I might be able to tell you about Celiac disease in terms of cryptonite (and if you could see Alec's usual personality, and then his reaction to gluten, it really might seem that way to you!), but RA defies any easy explanation.
If only I could tell you about RA that easily! Four years ago, newly diagnosed and barely understanding myself, I had no difficulty telling friends and family what was going on with me, that I wasn't feeling well. I expected to feel better, after all. I had an appointment with a great doctor. There were great new drugs. I asked for prayers. I was afraid, but positive.
But time passed. I did not feel better quickly. Many of my explanations were met with roadblocks. Blank stares. Frustration. The very word "arthritis" is vague, weighed down with centuries of varied use. "Attitude is everything," I glibly proclaimed and closed ranks. But attitude would not dampen the pain in my joints or give me the energy to work or care for my family. Explanation was not a priority. Getting through each day became the goal.
Four years have passed. Up and down. I still have rheumatoid arthritis. Barring one of God's sweet miracles, I will always have it. It is not one of those diseases that goes away. It is not cured. It can go into remission (please, please, Lord?), but in general it is degenerative. It is in a class of diseases called autoimmune. There are others in this class--lupus, type I diabetes, multiple sclerosis, and all kinds of other autoimmune arthritis diseases, but NOT osteoarthritis. Not that one--the one most people have.

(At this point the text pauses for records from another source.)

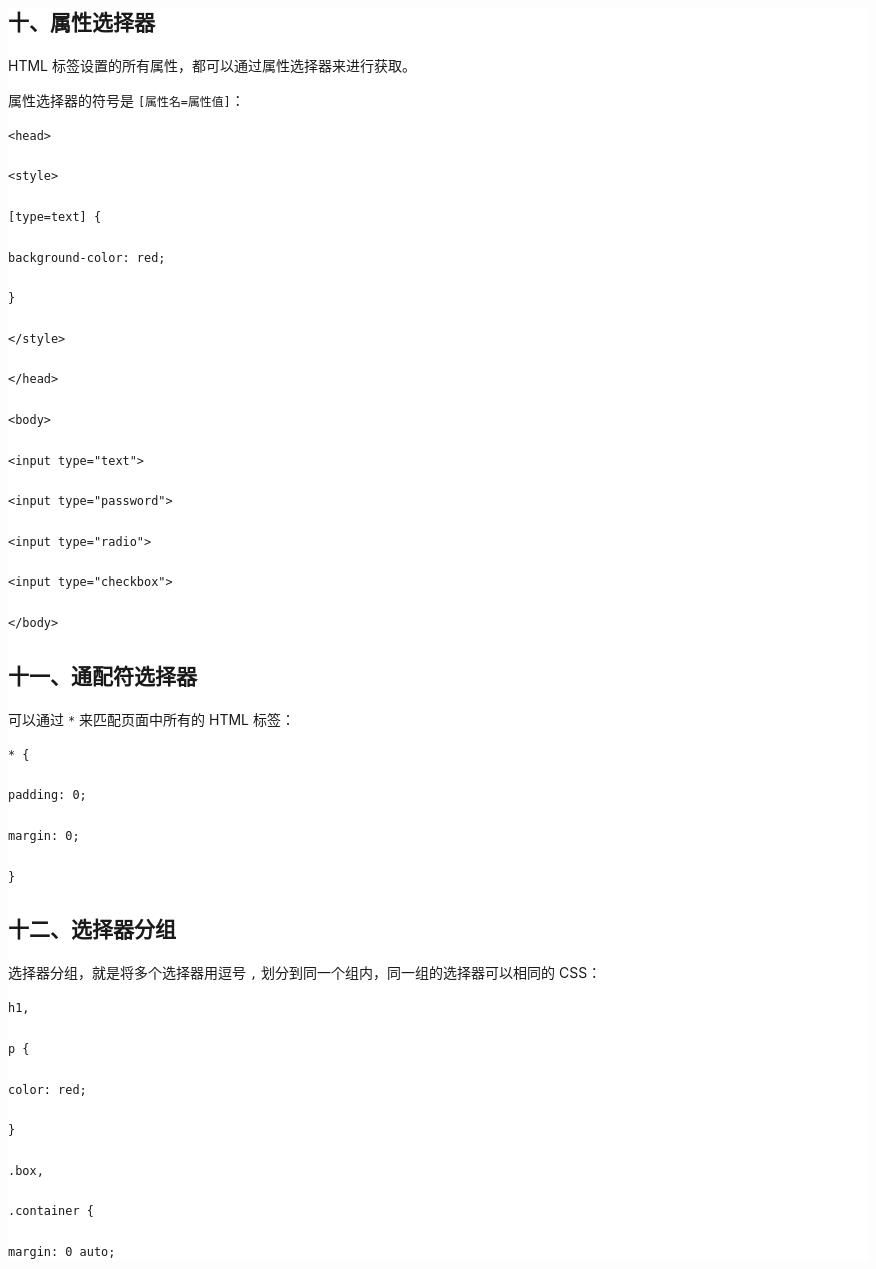 ## 十、属性选择器

HTML 标签设置的所有属性，都可以通过属性选择器来进行获取。

属性选择器的符号是 `[属性名=属性值]`：
```
<head>

<style>

[type=text] {

background-color: red;

}

</style>

</head>

<body>

<input type="text">

<input type="password">

<input type="radio">

<input type="checkbox">

</body>
```

## 十一、通配符选择器

可以通过 `*` 来匹配页面中所有的 HTML 标签：
```
* {

padding: 0;

margin: 0;

}
```
## 十二、选择器分组

选择器分组，就是将多个选择器用逗号 `,` 划分到同一个组内，同一组的选择器可以相同的 CSS：
```
h1,

p {

color: red;

}

.box,

.container {

margin: 0 auto;

```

In autoimmune disease, the body attacks its own tissue. In RA, the joints and other connective tissues are attacked. But not only the joints. Also eyes, heart, lungs, and moisture producing glands. And that is really only the beginning. Those are the main ones. So if you think RA only makes your joints hurt, then you really have the wrong disease; that's OA. One of the chief symptoms of many autoimmune diseases is fatigue and feeling really unwell. Not just being tired--being ill. Sometimes so tired you can't lift a coffee cup. Most people get really tired sometimes, but ever have trouble lifting your spoonful of cereal in the morning because the spoon is too heavy and you can't close your hand around it? That's an entirely different kind of weariness!
And yet, with RA, you have all of this while looking relatively normal. I say relatively because I can look at myself in the mirror and see now I've aged ten years in four--prednisone will do that for you. But with a smile and hair and makeup, I look well enough to pass for, well, well!
I don't know quite why I'm writing this little post. I read a lot of RA blogs, and it's all been said before--much better many times. But I just needed to restate it for myself. Our family is so blessed. But we live with this subcontext, nearly everyday. What can Mom do? Will she go with us or stay home? How much extra time will we need for that?
The folks over at the the Arthritis Foundation forums call RA a monster. I try to keep it shrunk to size in my mind and life. But first I have to figure out for myself just what it really is.